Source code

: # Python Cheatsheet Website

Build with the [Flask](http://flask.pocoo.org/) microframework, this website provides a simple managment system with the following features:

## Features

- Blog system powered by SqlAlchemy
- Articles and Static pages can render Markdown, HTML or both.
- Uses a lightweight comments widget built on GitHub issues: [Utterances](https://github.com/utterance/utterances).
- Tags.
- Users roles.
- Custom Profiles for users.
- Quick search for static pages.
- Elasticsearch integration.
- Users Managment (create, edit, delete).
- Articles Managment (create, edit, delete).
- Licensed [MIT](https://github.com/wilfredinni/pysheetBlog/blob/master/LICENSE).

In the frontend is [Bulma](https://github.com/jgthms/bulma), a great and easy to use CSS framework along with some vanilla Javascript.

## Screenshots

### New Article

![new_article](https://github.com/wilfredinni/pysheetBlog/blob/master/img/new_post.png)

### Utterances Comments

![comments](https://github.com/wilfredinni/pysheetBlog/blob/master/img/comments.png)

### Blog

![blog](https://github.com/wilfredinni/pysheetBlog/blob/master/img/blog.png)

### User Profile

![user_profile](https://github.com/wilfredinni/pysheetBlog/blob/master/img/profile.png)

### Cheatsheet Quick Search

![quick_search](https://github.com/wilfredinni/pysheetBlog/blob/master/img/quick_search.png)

= = = =

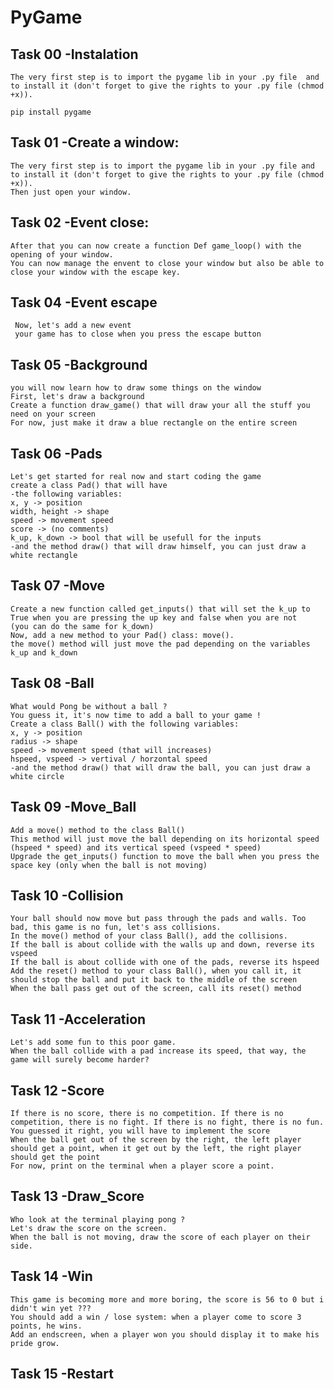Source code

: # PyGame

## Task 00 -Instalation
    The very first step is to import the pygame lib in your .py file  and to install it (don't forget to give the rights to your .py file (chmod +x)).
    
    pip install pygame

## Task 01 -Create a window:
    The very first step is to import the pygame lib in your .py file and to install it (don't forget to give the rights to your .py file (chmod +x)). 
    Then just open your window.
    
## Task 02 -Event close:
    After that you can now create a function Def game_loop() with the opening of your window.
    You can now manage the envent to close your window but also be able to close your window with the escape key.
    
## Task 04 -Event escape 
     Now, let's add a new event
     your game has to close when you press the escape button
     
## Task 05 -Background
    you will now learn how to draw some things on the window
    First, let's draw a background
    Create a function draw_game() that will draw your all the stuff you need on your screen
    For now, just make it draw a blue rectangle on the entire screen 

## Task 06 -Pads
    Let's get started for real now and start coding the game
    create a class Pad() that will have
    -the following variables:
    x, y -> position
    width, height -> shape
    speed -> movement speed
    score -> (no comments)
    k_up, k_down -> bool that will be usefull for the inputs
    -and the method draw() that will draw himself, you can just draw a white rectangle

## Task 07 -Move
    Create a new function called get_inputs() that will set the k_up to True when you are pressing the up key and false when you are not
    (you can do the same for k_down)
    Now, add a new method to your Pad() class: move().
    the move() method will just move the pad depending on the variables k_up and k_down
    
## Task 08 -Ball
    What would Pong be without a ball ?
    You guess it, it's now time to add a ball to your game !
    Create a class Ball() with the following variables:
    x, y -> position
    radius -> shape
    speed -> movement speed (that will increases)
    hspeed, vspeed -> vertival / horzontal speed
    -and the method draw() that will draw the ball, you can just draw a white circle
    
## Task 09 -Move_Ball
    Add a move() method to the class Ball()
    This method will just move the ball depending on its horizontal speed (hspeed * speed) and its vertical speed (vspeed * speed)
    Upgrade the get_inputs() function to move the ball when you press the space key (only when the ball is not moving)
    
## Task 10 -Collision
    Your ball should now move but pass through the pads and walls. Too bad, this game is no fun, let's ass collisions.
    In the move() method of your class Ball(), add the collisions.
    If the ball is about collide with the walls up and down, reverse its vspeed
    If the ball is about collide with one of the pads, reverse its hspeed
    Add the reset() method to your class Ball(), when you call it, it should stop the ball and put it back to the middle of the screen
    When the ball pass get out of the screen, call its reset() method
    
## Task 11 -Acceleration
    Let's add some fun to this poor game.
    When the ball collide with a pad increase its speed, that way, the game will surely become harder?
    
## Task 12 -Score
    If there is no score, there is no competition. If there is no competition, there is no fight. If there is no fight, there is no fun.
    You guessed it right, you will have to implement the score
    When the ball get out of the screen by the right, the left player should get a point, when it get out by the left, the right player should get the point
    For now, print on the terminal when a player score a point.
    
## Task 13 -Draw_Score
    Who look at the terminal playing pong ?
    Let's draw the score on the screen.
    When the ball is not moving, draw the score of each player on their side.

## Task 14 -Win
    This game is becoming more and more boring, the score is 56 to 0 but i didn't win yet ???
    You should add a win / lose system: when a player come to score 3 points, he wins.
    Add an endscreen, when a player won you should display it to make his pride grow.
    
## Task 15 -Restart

= = = =

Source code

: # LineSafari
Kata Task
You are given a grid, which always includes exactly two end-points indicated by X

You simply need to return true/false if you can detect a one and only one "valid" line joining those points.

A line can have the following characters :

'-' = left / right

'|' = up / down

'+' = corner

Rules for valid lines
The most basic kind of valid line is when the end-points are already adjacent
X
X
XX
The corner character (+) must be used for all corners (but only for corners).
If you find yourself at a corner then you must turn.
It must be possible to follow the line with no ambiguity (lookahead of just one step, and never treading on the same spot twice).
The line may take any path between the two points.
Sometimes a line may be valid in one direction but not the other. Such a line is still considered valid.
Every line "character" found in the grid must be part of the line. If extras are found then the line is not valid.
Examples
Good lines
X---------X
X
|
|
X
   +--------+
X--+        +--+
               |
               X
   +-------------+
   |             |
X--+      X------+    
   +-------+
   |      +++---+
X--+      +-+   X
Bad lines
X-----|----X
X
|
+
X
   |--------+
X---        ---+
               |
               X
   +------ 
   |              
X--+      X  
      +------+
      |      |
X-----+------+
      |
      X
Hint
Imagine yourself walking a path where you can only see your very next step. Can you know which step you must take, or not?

= = = =

§ YOUR TASK
Copy all lines of the preceding data that hold the word "Articles".

§ ANSWER
- Articles and Static pages can render Markdown, HTML or both.
- Articles Managment (create, edit, delete).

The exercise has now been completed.